Wednesday, September 9, 2015
Economists from the Manufacturers Alliance for Productivity and Innovation expect the construction supply chain to be a primary driver of manufacturing growth over the next two years.
The MAPI Foundation's latest quarterly analysis expects a stronger housing market and healthy non-residential construction to spur growth in related industrial sectors, including furniture, appliances and non-metallic minerals — a category that comprises glass, drywall, cement and other construction materials.
"You'll some of the fastest growth in some of these industries," MAPI Foundation Chief Economist Daniel Meckstroth said during a webcast this week.

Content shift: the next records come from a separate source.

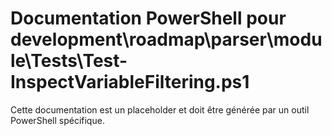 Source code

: # Documentation PowerShell pour development\roadmap\parser\module\Tests\Test-InspectVariableFiltering.ps1

Cette documentation est un placeholder et doit être générée par un outil PowerShell spécifique.
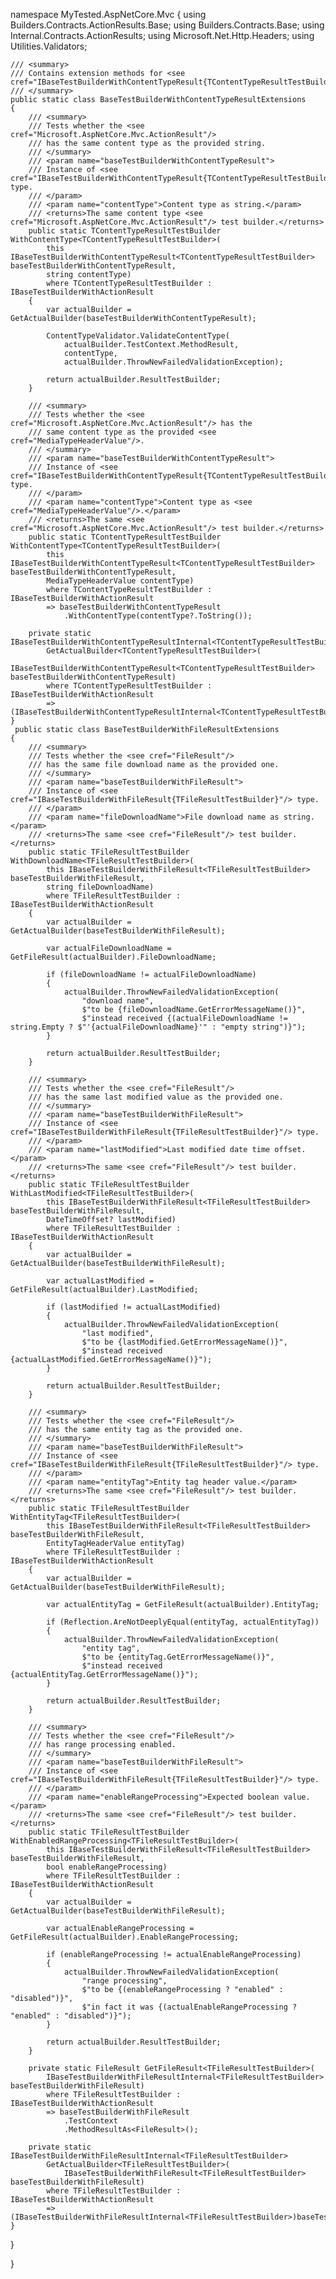 namespace MyTested.AspNetCore.Mvc
{
    using Builders.Contracts.ActionResults.Base;
    using Builders.Contracts.Base;
    using Internal.Contracts.ActionResults;
    using Microsoft.Net.Http.Headers;
    using Utilities.Validators;

    /// <summary>
    /// Contains extension methods for <see cref="IBaseTestBuilderWithContentTypeResult{TContentTypeResultTestBuilder}"/>.
    /// </summary>
    public static class BaseTestBuilderWithContentTypeResultExtensions
    {
        /// <summary>
        /// Tests whether the <see cref="Microsoft.AspNetCore.Mvc.ActionResult"/>
        /// has the same content type as the provided string.
        /// </summary>
        /// <param name="baseTestBuilderWithContentTypeResult">
        /// Instance of <see cref="IBaseTestBuilderWithContentTypeResult{TContentTypeResultTestBuilder}"/> type.
        /// </param>
        /// <param name="contentType">Content type as string.</param>
        /// <returns>The same content type <see cref="Microsoft.AspNetCore.Mvc.ActionResult"/> test builder.</returns>
        public static TContentTypeResultTestBuilder WithContentType<TContentTypeResultTestBuilder>(
            this IBaseTestBuilderWithContentTypeResult<TContentTypeResultTestBuilder> baseTestBuilderWithContentTypeResult,
            string contentType)
            where TContentTypeResultTestBuilder : IBaseTestBuilderWithActionResult
        {
            var actualBuilder = GetActualBuilder(baseTestBuilderWithContentTypeResult);

            ContentTypeValidator.ValidateContentType(
                actualBuilder.TestContext.MethodResult,
                contentType,
                actualBuilder.ThrowNewFailedValidationException);

            return actualBuilder.ResultTestBuilder;
        }

        /// <summary>
        /// Tests whether the <see cref="Microsoft.AspNetCore.Mvc.ActionResult"/> has the
        /// same content type as the provided <see cref="MediaTypeHeaderValue"/>.
        /// </summary>
        /// <param name="baseTestBuilderWithContentTypeResult">
        /// Instance of <see cref="IBaseTestBuilderWithContentTypeResult{TContentTypeResultTestBuilder}"/> type.
        /// </param>
        /// <param name="contentType">Content type as <see cref="MediaTypeHeaderValue"/>.</param>
        /// <returns>The same <see cref="Microsoft.AspNetCore.Mvc.ActionResult"/> test builder.</returns>
        public static TContentTypeResultTestBuilder WithContentType<TContentTypeResultTestBuilder>(
            this IBaseTestBuilderWithContentTypeResult<TContentTypeResultTestBuilder> baseTestBuilderWithContentTypeResult,
            MediaTypeHeaderValue contentType)
            where TContentTypeResultTestBuilder : IBaseTestBuilderWithActionResult
            => baseTestBuilderWithContentTypeResult
                .WithContentType(contentType?.ToString());

        private static IBaseTestBuilderWithContentTypeResultInternal<TContentTypeResultTestBuilder>
            GetActualBuilder<TContentTypeResultTestBuilder>(
                IBaseTestBuilderWithContentTypeResult<TContentTypeResultTestBuilder> baseTestBuilderWithContentTypeResult)
            where TContentTypeResultTestBuilder : IBaseTestBuilderWithActionResult
            => (IBaseTestBuilderWithContentTypeResultInternal<TContentTypeResultTestBuilder>)baseTestBuilderWithContentTypeResult;
    }
     public static class BaseTestBuilderWithFileResultExtensions
    {
        /// <summary>
        /// Tests whether the <see cref="FileResult"/>
        /// has the same file download name as the provided one.
        /// </summary>
        /// <param name="baseTestBuilderWithFileResult">
        /// Instance of <see cref="IBaseTestBuilderWithFileResult{TFileResultTestBuilder}"/> type.
        /// </param>
        /// <param name="fileDownloadName">File download name as string.</param>
        /// <returns>The same <see cref="FileResult"/> test builder.</returns>
        public static TFileResultTestBuilder WithDownloadName<TFileResultTestBuilder>(
            this IBaseTestBuilderWithFileResult<TFileResultTestBuilder> baseTestBuilderWithFileResult,
            string fileDownloadName) 
            where TFileResultTestBuilder : IBaseTestBuilderWithActionResult
        {
            var actualBuilder = GetActualBuilder(baseTestBuilderWithFileResult);
            
            var actualFileDownloadName = GetFileResult(actualBuilder).FileDownloadName;

            if (fileDownloadName != actualFileDownloadName)
            {
                actualBuilder.ThrowNewFailedValidationException(
                    "download name",
                    $"to be {fileDownloadName.GetErrorMessageName()}",
                    $"instead received {(actualFileDownloadName != string.Empty ? $"'{actualFileDownloadName}'" : "empty string")}");
            }

            return actualBuilder.ResultTestBuilder;
        }

        /// <summary>
        /// Tests whether the <see cref="FileResult"/>
        /// has the same last modified value as the provided one.
        /// </summary>
        /// <param name="baseTestBuilderWithFileResult">
        /// Instance of <see cref="IBaseTestBuilderWithFileResult{TFileResultTestBuilder}"/> type.
        /// </param>
        /// <param name="lastModified">Last modified date time offset.</param>
        /// <returns>The same <see cref="FileResult"/> test builder.</returns>
        public static TFileResultTestBuilder WithLastModified<TFileResultTestBuilder>(
            this IBaseTestBuilderWithFileResult<TFileResultTestBuilder> baseTestBuilderWithFileResult,
            DateTimeOffset? lastModified)
            where TFileResultTestBuilder : IBaseTestBuilderWithActionResult
        {
            var actualBuilder = GetActualBuilder(baseTestBuilderWithFileResult);

            var actualLastModified = GetFileResult(actualBuilder).LastModified;

            if (lastModified != actualLastModified)
            {
                actualBuilder.ThrowNewFailedValidationException(
                    "last modified",
                    $"to be {lastModified.GetErrorMessageName()}",
                    $"instead received {actualLastModified.GetErrorMessageName()}");
            }

            return actualBuilder.ResultTestBuilder;
        }

        /// <summary>
        /// Tests whether the <see cref="FileResult"/>
        /// has the same entity tag as the provided one.
        /// </summary>
        /// <param name="baseTestBuilderWithFileResult">
        /// Instance of <see cref="IBaseTestBuilderWithFileResult{TFileResultTestBuilder}"/> type.
        /// </param>
        /// <param name="entityTag">Entity tag header value.</param>
        /// <returns>The same <see cref="FileResult"/> test builder.</returns>
        public static TFileResultTestBuilder WithEntityTag<TFileResultTestBuilder>(
            this IBaseTestBuilderWithFileResult<TFileResultTestBuilder> baseTestBuilderWithFileResult,
            EntityTagHeaderValue entityTag)
            where TFileResultTestBuilder : IBaseTestBuilderWithActionResult
        {
            var actualBuilder = GetActualBuilder(baseTestBuilderWithFileResult);

            var actualEntityTag = GetFileResult(actualBuilder).EntityTag;

            if (Reflection.AreNotDeeplyEqual(entityTag, actualEntityTag))
            {
                actualBuilder.ThrowNewFailedValidationException(
                    "entity tag",
                    $"to be {entityTag.GetErrorMessageName()}",
                    $"instead received {actualEntityTag.GetErrorMessageName()}");
            }

            return actualBuilder.ResultTestBuilder;
        }

        /// <summary>
        /// Tests whether the <see cref="FileResult"/>
        /// has range processing enabled.
        /// </summary>
        /// <param name="baseTestBuilderWithFileResult">
        /// Instance of <see cref="IBaseTestBuilderWithFileResult{TFileResultTestBuilder}"/> type.
        /// </param>
        /// <param name="enableRangeProcessing">Expected boolean value.</param>
        /// <returns>The same <see cref="FileResult"/> test builder.</returns>
        public static TFileResultTestBuilder WithEnabledRangeProcessing<TFileResultTestBuilder>(
            this IBaseTestBuilderWithFileResult<TFileResultTestBuilder> baseTestBuilderWithFileResult,
            bool enableRangeProcessing)
            where TFileResultTestBuilder : IBaseTestBuilderWithActionResult
        {
            var actualBuilder = GetActualBuilder(baseTestBuilderWithFileResult);

            var actualEnableRangeProcessing = GetFileResult(actualBuilder).EnableRangeProcessing;

            if (enableRangeProcessing != actualEnableRangeProcessing)
            {
                actualBuilder.ThrowNewFailedValidationException(
                    "range processing",
                    $"to be {(enableRangeProcessing ? "enabled" : "disabled")}",
                    $"in fact it was {(actualEnableRangeProcessing ? "enabled" : "disabled")}");
            }

            return actualBuilder.ResultTestBuilder;
        }

        private static FileResult GetFileResult<TFileResultTestBuilder>(
            IBaseTestBuilderWithFileResultInternal<TFileResultTestBuilder> baseTestBuilderWithFileResult)
            where TFileResultTestBuilder : IBaseTestBuilderWithActionResult
            => baseTestBuilderWithFileResult
                .TestContext
                .MethodResultAs<FileResult>();

        private static IBaseTestBuilderWithFileResultInternal<TFileResultTestBuilder>
            GetActualBuilder<TFileResultTestBuilder>(
                IBaseTestBuilderWithFileResult<TFileResultTestBuilder> baseTestBuilderWithFileResult)
            where TFileResultTestBuilder : IBaseTestBuilderWithActionResult
            => (IBaseTestBuilderWithFileResultInternal<TFileResultTestBuilder>)baseTestBuilderWithFileResult;
    }
}

}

Meckstroth said that construction in the manufacturing sector, in particular, is "booming" at the moment after rising 56 percent in the first half of 2015.
The growth stemmed from industries with high rates of capacity utilization, including food and beverage production, chemicals, plastics and rubber, non-metallic minerals and transportation equipment.
The decline in natural gas prices in the U.S. helped spark substantial capital investment in chemical manufacturing and plastics production, both of which use natural gas as a feedstock.
Investment in equipment, meanwhile, was kept in check by a decline in energy drilling equipment and agricultural machinery — the result of low crude and crop prices, respectively.
And despite the strong manufacturing construction numbers, the energy industry, along with reduced electricity-related projects, led to a weaker overall outlook for non-residential construction.
Meckstroth reiterated that low crude prices ultimately help the U.S. while the continued strength of the dollar will impede the nation's economic growth. Consumer spending, however, remains high due to continued job growth.
The MAPI Foundation last week reduced its growth forecasts for both U.S. GDP and manufacturing production in 2015 and 2016. Meckstroth said that manufacturing production is not expected to return to its pre-recession peak until the third quarter of next year.